----- DATA SUPPLIED

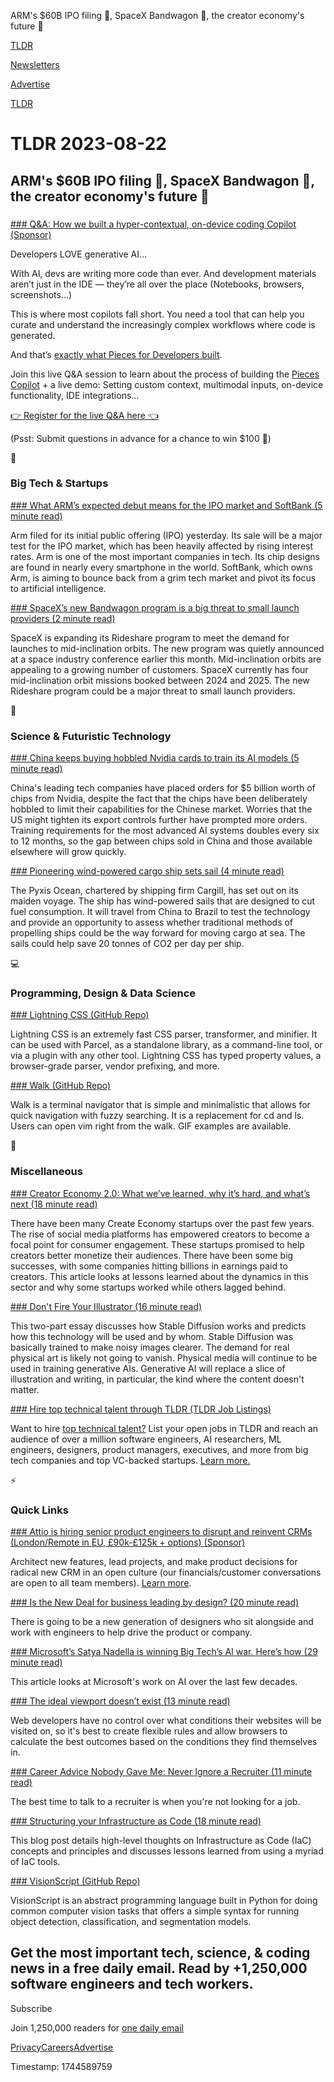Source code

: ARM's $60B IPO filing 🏦, SpaceX Bandwagon 🚀, the creator economy's future 📱

[TLDR](/)

[Newsletters](/newsletters)

[Advertise](https://advertise.tldr.tech/)

[TLDR](/)

# TLDR 2023-08-22

## ARM's $60B IPO filing 🏦, SpaceX Bandwagon 🚀, the creator economy's future 📱

### 

[### Q&A: How we built a hyper-contextual, on-device coding Copilot (Sponsor)](https://code.pieces.app/blog/introducing-pieces-copilot?utm_source=tldr&amp;utm_medium=email&amp;utm_campaign=tldr-copilot-promotion)

Developers LOVE generative AI…

With AI, devs are writing more code than ever. And development materials aren’t just in the IDE — they’re all over the place (Notebooks, browsers, screenshots…)

This is where most copilots fall short. You need a tool that can help you curate and understand the increasingly complex workflows where code is generated.

And that’s [exactly what Pieces for Developers built](https://code.pieces.app/blog/introducing-pieces-copilot?utm_source=tldr&utm_medium=email&utm_campaign=tldr-copilot-promotion).

Join this live Q&A session to learn about the process of building the [Pieces Copilot](https://pieces.app/ama?utm_source=tldr&utm_medium=email&utm_campaign=tldr-copilot-promotion) + a live demo: Setting custom context, multimodal inputs, on-device functionality, IDE integrations…

[👉 Register for the live Q&A here 👈](https://pieces.app/ama?utm_source=tldr&utm_medium=email&utm_campaign=tldr-copilot-promotion)

(Psst: Submit questions in advance for a chance to win $100 👀)

📱

### Big Tech & Startups

[### What ARM’s expected debut means for the IPO market and SoftBank (5 minute read)](https://www.cnbc.com/2023/08/21/arm-ipo-what-it-means-for-ipo-market-softbank.html?utm_source=tldrnewsletter)

Arm filed for its initial public offering (IPO) yesterday. Its sale will be a major test for the IPO market, which has been heavily affected by rising interest rates. Arm is one of the most important companies in tech. Its chip designs are found in nearly every smartphone in the world. SoftBank, which owns Arm, is aiming to bounce back from a grim tech market and pivot its focus to artificial intelligence.

[### SpaceX’s new Bandwagon program is a big threat to small launch providers (2 minute read)](https://techcrunch.com/2023/08/18/spacexs-new-bandwagon-program-is-a-big-threat-to-small-launch-providers/?utm_source=tldrnewsletter)

SpaceX is expanding its Rideshare program to meet the demand for launches to mid-inclination orbits. The new program was quietly announced at a space industry conference earlier this month. Mid-inclination orbits are appealing to a growing number of customers. SpaceX currently has four mid-inclination orbit missions booked between 2024 and 2025. The new Rideshare program could be a major threat to small launch providers.

🚀

### Science & Futuristic Technology

[### China keeps buying hobbled Nvidia cards to train its AI models (5 minute read)](https://arstechnica.com/tech-policy/2023/08/china-keeps-buying-hobbled-nvidia-cards-to-train-its-ai-models/?utm_source=tldrnewsletter)

China's leading tech companies have placed orders for $5 billion worth of chips from Nvidia, despite the fact that the chips have been deliberately hobbled to limit their capabilities for the Chinese market. Worries that the US might tighten its export controls further have prompted more orders. Training requirements for the most advanced AI systems doubles every six to 12 months, so the gap between chips sold in China and those available elsewhere will grow quickly.

[### Pioneering wind-powered cargo ship sets sail (4 minute read)](https://www.bbc.com/news/technology-66543643?utm_source=tldrnewsletter)

The Pyxis Ocean, chartered by shipping firm Cargill, has set out on its maiden voyage. The ship has wind-powered sails that are designed to cut fuel consumption. It will travel from China to Brazil to test the technology and provide an opportunity to assess whether traditional methods of propelling ships could be the way forward for moving cargo at sea. The sails could help save 20 tonnes of CO2 per day per ship.

💻

### Programming, Design & Data Science

[### Lightning CSS (GitHub Repo)](https://github.com/parcel-bundler/lightningcss?utm_source=tldrnewsletter)

Lightning CSS is an extremely fast CSS parser, transformer, and minifier. It can be used with Parcel, as a standalone library, as a command-line tool, or via a plugin with any other tool. Lightning CSS has typed property values, a browser-grade parser, vendor prefixing, and more.

[### Walk (GitHub Repo)](https://github.com/antonmedv/walk?utm_source=tldrnewsletter)

Walk is a terminal navigator that is simple and minimalistic that allows for quick navigation with fuzzy searching. It is a replacement for cd and ls. Users can open vim right from the walk. GIF examples are available.

🎁

### Miscellaneous

[### Creator Economy 2.0: What we’ve learned, why it’s hard, and what’s next (18 minute read)](https://andrewchen.com/creator-economy-20/?utm_source=tldrnewsletter)

There have been many Create Economy startups over the past few years. The rise of social media platforms has empowered creators to become a focal point for consumer engagement. These startups promised to help creators better monetize their audiences. There have been some big successes, with some companies hitting billions in earnings paid to creators. This article looks at lessons learned about the dynamics in this sector and why some startups worked while others lagged behind.

[### Don't Fire Your Illustrator (16 minute read)](https://sambleckley.com/writing/dont-fire-your-illustrator.html?utm_source=tldrnewsletter)

This two-part essay discusses how Stable Diffusion works and predicts how this technology will be used and by whom. Stable Diffusion was basically trained to make noisy images clearer. The demand for real physical art is likely not going to vanish. Physical media will continue to be used in training generative AIs. Generative AI will replace a slice of illustration and writing, in particular, the kind where the content doesn't matter.

[### Hire top technical talent through TLDR (TLDR Job Listings)](https://share.hsforms.com/1hmOFVmqOTrON_SRvaRqEbQee466)

Want to hire [top technical talent?](https://share.hsforms.com/1hmOFVmqOTrON_SRvaRqEbQee466) List your open jobs in TLDR and reach an audience of over a million software engineers, AI researchers, ML engineers, designers, product managers, executives, and more from big tech companies and top VC-backed startups. [Learn more.](https://share.hsforms.com/1hmOFVmqOTrON_SRvaRqEbQee466)

⚡

### Quick Links

[### Attio is hiring senior product engineers to disrupt and reinvent CRMs (London/Remote in EU, £90k-£125k + options) (Sponsor)](https://attio.xyz/tldr-engineers)

Architect new features, lead projects, and make product decisions for radical new CRM in an open culture (our financials/customer conversations are open to all team members). [Learn more](https://attio.xyz/tldr-engineers).

[### Is the New Deal for business leading by design? (20 minute read)](https://www.figma.com/blog/is-the-new-deal-for-business-leading-by-design/?utm_source=tldrnewsletter)

There is going to be a new generation of designers who sit alongside and work with engineers to help drive the product or company.

[### Microsoft’s Satya Nadella is winning Big Tech’s AI war. Here’s how (29 minute read)](https://www.fastcompany.com/90931084/satya-nadella-microsoft-ai-frontrunner?utm_source=tldrnewsletter)

This article looks at Microsoft's work on AI over the last few decades.

[### The ideal viewport doesn’t exist (13 minute read)](https://viewports.fyi/?utm_source=tldrnewsletter)

Web developers have no control over what conditions their websites will be visited on, so it's best to create flexible rules and allow browsers to calculate the best outcomes based on the conditions they find themselves in.

[### Career Advice Nobody Gave Me: Never Ignore a Recruiter (11 minute read)](https://index.medium.com/career-advice-nobody-gave-me-never-ignore-a-recruiter-4474eac9556?utm_source=tldrnewsletter)

The best time to talk to a recruiter is when you're not looking for a job.

[### Structuring your Infrastructure as Code (18 minute read)](https://leebriggs.co.uk/blog/2023/08/17/structuring-iac?utm_source=tldrnewsletter)

This blog post details high-level thoughts on Infrastructure as Code (IaC) concepts and principles and discusses lessons learned from using a myriad of IaC tools.

[### VisionScript (GitHub Repo)](https://github.com/capjamesg/visionscript?utm_source=tldrnewsletter)

VisionScript is an abstract programming language built in Python for doing common computer vision tasks that offers a simple syntax for running object detection, classification, and segmentation models.

## Get the most important tech, science, & coding news in a free daily email. Read by +1,250,000 software engineers and tech workers.

Subscribe

Join 1,250,000 readers for [one daily email](/api/latest/tech)

[Privacy](/privacy)[Careers](https://jobs.ashbyhq.com/tldr.tech)[Advertise](/tech/advertise)

Timestamp: 1744589759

----------

EXERCISE DIRECTIONS
The reply must be a number and nothing more: the count of lines above that contain the word "future".

OUTPUT OF THE TASK
2